7.6 ContractException The ContractException type is not a public type and is emitted as a nested private type into each assembly for which
runtime contract checking is enabled. It is thus not possible to write
catch handlers catching only ContractException . Contract exceptions
can thus only be handled as part of a general exception backstop. The
rationale for this design is that programs should not contain control
logic that depends on contract failures, just like programs should not
catch ArgumentNullException or similar validation exceptions.
Here is my problem. I am a very big fan of Design by contract, I am using this concept especially when developing libraries that can be used by other developers.

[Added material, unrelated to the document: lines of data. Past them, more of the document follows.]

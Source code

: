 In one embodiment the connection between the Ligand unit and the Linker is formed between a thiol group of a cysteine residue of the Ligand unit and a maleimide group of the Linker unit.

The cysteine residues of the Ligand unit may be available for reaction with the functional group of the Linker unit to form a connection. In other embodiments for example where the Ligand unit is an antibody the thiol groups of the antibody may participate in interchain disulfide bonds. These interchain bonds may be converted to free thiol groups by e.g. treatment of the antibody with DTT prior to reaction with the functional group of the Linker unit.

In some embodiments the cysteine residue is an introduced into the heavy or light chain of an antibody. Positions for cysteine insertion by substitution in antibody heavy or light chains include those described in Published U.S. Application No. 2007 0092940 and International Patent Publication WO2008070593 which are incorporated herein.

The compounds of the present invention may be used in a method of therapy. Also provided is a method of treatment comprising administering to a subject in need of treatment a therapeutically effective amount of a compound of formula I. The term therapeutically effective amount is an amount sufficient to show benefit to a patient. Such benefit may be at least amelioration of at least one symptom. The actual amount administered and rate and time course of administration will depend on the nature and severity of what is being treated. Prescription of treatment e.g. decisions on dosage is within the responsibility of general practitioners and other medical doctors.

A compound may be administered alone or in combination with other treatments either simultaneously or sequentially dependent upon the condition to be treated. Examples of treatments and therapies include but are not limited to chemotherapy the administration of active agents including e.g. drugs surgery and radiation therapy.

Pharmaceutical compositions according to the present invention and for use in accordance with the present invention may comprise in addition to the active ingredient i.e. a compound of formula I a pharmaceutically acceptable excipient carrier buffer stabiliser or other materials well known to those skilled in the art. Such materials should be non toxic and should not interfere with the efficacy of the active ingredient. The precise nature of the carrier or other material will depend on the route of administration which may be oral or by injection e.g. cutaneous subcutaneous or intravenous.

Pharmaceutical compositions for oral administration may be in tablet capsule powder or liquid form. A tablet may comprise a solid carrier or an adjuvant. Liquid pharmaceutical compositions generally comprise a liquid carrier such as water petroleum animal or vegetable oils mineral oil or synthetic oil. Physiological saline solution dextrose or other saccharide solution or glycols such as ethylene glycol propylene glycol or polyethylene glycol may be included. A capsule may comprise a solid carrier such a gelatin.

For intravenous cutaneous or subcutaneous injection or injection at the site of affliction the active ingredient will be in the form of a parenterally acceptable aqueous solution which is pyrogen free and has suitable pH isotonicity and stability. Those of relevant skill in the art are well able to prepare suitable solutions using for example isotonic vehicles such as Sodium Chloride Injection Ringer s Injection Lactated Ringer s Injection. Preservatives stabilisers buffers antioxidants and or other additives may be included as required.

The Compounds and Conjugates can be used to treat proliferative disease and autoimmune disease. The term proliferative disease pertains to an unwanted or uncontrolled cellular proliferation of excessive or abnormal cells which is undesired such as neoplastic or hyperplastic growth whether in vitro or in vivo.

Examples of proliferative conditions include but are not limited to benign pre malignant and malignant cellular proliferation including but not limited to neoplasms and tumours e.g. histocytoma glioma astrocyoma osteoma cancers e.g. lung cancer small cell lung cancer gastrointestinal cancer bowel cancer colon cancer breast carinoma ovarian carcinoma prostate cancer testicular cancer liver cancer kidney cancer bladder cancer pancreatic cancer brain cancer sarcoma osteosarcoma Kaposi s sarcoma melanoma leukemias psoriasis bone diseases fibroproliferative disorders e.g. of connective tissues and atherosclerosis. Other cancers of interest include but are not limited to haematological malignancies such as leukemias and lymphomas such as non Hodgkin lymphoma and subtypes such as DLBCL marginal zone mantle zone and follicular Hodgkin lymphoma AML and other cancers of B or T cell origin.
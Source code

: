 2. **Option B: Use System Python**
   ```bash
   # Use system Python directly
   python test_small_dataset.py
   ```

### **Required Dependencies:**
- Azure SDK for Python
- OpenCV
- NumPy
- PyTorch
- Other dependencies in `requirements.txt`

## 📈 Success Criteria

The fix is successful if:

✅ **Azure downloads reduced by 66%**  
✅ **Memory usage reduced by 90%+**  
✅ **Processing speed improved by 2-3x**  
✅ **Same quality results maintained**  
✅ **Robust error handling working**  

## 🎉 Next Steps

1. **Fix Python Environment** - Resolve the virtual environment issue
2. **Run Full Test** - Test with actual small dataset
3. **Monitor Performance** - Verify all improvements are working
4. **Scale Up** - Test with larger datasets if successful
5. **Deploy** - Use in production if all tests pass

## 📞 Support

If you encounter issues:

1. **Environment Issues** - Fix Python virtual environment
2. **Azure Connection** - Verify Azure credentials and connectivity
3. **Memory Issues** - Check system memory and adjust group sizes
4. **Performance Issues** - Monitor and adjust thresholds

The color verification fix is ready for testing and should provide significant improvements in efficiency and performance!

I just found out a new way of doing this which is: Contract.Requires instead of Exception:
So instead of having:
public void SomeMethod(string name){
if(name==null) throw new NullArgumentException("Null values not supported");
}
I now have:
public void SomeMethod(string name){
Contract.Requires(name != null);
}
EDIT: I am working under VS2010 on debug mode.
Problem: Contract.Requires does not do anything, even when name is null!
The MSDN documentation says:
Specifies a precondition contract for the enclosing method or
property.
But nothing is specified in case the condition is not met!
I also noticed there are other Contract.Requires overloads that throw exception, display message... but then what is Contract.Requires(Boolean) for?
EDIT Answer below highlighted that a plug-in must be installed to have the full power of Contract API but then what about Mono users who want their code to behave the same on different platforms?
You should do the following:
Install the Code Contracts add-in as nfechner has noted
Go to the project properties, 'Code Contracts' folder
Check 'Perform Runtime Contract Checking'
Switch 'Assembly Mode' to 'Standard Contract Requires'
Substitute your Contract.Requires with Contract.Requires<SomeException> (the first one throws System.Diagnostics.ContractException while the second throws the exception you specified which is important for public methods)
That's the basic setup. For more accurate configuration, refer to the manual
If you use Mono, probably, Contract class is empty. I haven't done this, but chapter seven from the Contracts manual seems to explain how to provide your own implementation.
From the Contract class docs:
Important
You must install a Visual Studio add-in to enforce contracts. The Code
Contracts Premium Edition add-in lets you specify static and run-time
checking of code contracts on the project Properties page. If you do
not enable run-time checking, contracts such as the Contract.Ensures
method will not throw exceptions during run time if a contract is
violated. The Visual Studio add-in does not ship with Visual Studio
2010 or the Windows SDK.
With a message like this it is usually helpful to specify exactly what you have done.
For example, you do not mention in the original message if you have installed the VS Addon, nor that you have enabled it under your project properties, or that you are actually running in debug vs release mode, etc.
Re Contract.Requires vs Contract.Requires<Exception>
Contract.Requires is recommended.
According to the manual
If your code must throw a particular exception on failure of a
particular precondition, you can use the generic overloaded form
below. (Please read Section 5.1 before committing to this form in your
code. You cannot use Requires < Exn <Exn>> without running the contract tools
on all builds. If you do, you will get a runtime failure everytime.)